Monday, February 19, 2018

Guarding The Senses

The Buddha was talking with Uttara, a young pupil of a teacher called Parasariya.
“Uttara, does Parasariya teach you how to control your senses?” asked the Buddha.
“Yes, Parasariya does indeed teach us how to control our senses.”
“And how does he do this?”
“We are taught not to see material forms with the eye nor hear sounds with the ear. This is how we are trained to control our senses.”
“But, in that case, Uttara, the blind and the deaf must be in total control of their senses, for the one does not see and the other does not hear,” the Buddha replied.
Uttara was silent.
After several moments, the Buddha continued, “Well, Uttara, Parasariya teaches you one way and here we teach a different way. Let me tell you what we teach. When a yogi sees a form with the eye, usually a feeling of liking or disliking comes into being. The yogi understands that liking or disliking has arisen but that either one is not inevitable but is conditioned and dependent upon myriad causes and conditions. So, the yogi cultivates a state in which there is equanimity and finds that in so doing, the liking or disliking begins to fade and the yogi can then see things as they are. This is how the yogi can control their senses. That is what we teach.”
---Majjhima Nikaya

I am often asked what are the differences between the yoga taught by the Buddha and that taught by Patanjali or the Classical Yoga tradition. While there are quite a few, this passage points to a fairly central difference in actual practice. But first, it’s helpful to remember that the earliest definitions of the word yoga emphasized the practice of yoking. And this “yoking” was itself described as the practice of meditation. A common analogy of yoking the senses, breath and mind was to parallel it to the yoking of horses to a chariot, where the horses were the senses, the charioteer the egoic self and the owner of the chariot, sitting within, the ‘True Self.’ The implication was that the horses or senses, given free reign would cause havoc and needed to be restrained.

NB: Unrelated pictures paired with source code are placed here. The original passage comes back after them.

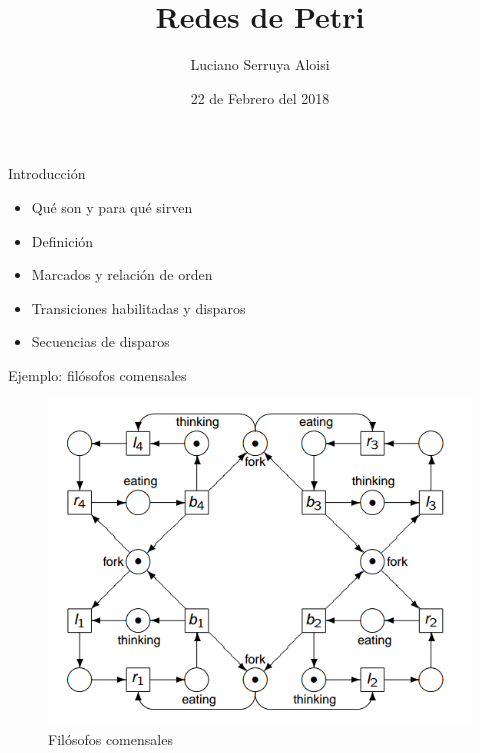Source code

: \documentclass[
compress,
xcolor=table,
dvipsnames,
]{beamer}
\title[\arabic{page} ]{Redes de Petri}
\author{Luciano Serruya Aloisi}
\institute[UNPSJB]{Universidad Nacional de la Patagonia San Juan Bosco}
\date{22 de Febrero del 2018}
\begin{document}
\begin{frame}[plain]
  \titlepage
\end{frame}




\begin{frame}{Introducción}
    \begin{itemize}
        \item Qué son y para qué sirven
        \item{Definición}
        \item{Marcados y relación de orden}
        \item{Transiciones habilitadas y disparos}
        \item{Secuencias de disparos}
    \end{itemize}
\end{frame}

\begin{frame}{Ejemplo: filósofos comensales}
    \begin{figure}[h]
        \includegraphics[scale=0.45]{graphics/dining_philosophers.png}
        \caption{Filósofos comensales }
    \end{figure}
\end{frame}
\end{document}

In Classical Yoga, pratyahara, the fifth limb of the eightfold path described in the Yoga-Sutra of Patanjali, was often defined as “withdrawal” and described as sensory inhibition. The most popular image for this process of sensory inhibition is offered in the Goraksha-Paddhati (2.24): “As the tortoise retracts its limbs into the middle of the body, so the yogin should withdraw the senses into himself.” Of course there are other understandings of the process of pratyahara as in “the pleasant state of consciousness that beholds the Self in all things” as stated in the Tejo-Bindu-Upanishad (1.34) but in the contemporary yoga world it is the former view of the tortoise withdrawing inwardly that is most encountered. As Georg Feuerstein said to a group of us in 2002, “For Patanjali, yoga was a process of in-up-and-out.”

In this passage from the Majjhima Nikaya, Uttara is describing his teacher’s teaching on sense control as a process of shutting down the process of perception: “We are taught not to see material forms with the eye nor hear sounds with the ear.” It might be easy to miss the Buddha’s wry sense of humor as he responds, “But, in that case, Uttara, the blind and the deaf must be in total control of their senses.” I can picture poor Uttara standing there, now mute in the face of this subtle smack-down!

The dramatic tension exists in those moments where Uttara remains silent, until the Buddha rescues him with his teaching. And note, he doesn’t completely negate Parasariya’s teaching as “wrong,” but rather just says “Parasariya teaches you one way and here we teach a different way. Let me tell you what we teach.”

And what the Buddha teaches is what my teachers more accurately describe as “guarding the senses” in that the senses themselves are not “controlled” or “yoked” but the conditioned reactivity to the sense perceptions. In other passages, the Buddha exhorts his students: “In the seeing let there just be the seeing; in the hearing let there just be the hearing.” What the Buddha is getting at is that just about immediately upon a sense organ making contact with a sense object (eyes making contact with form/color etc. or ears making contact with sound) and the arising of sense consciousness, a conditioned reaction of a feeling-tone of pleasant or unpleasant arises. Without mindfulness, that conditioned reaction will condition and determine how we then react through action that is either clingingly desirous or aversive. The feeling-tone will present a kind of ‘veil’ that prevents us from actually seeing or hearing with more objectivity and clarity. We react to our feeling-tone and not the actual sense object (form or sound, in the case of eye and ear).


With mindfulness, we can stop, take a backward step from the conditioned reactivity and then choose a more skillful and beneficial way of responding. While Parasariya’s way may lead to a deep samadhi-like state of peace, it ultimately is very limiting as there can be no engagement with the world of “sound and vision.” With the practice of satipatthana (mindfulness), the yogi does not have to disassociate from the world, but rather changes the way they relate to the world. From conditioned reactivity to creative response, the practice of mindfulness can cultivate greater freedom here and now in the realm of inter-relationship, or perhaps even more the reality of “interbeing.”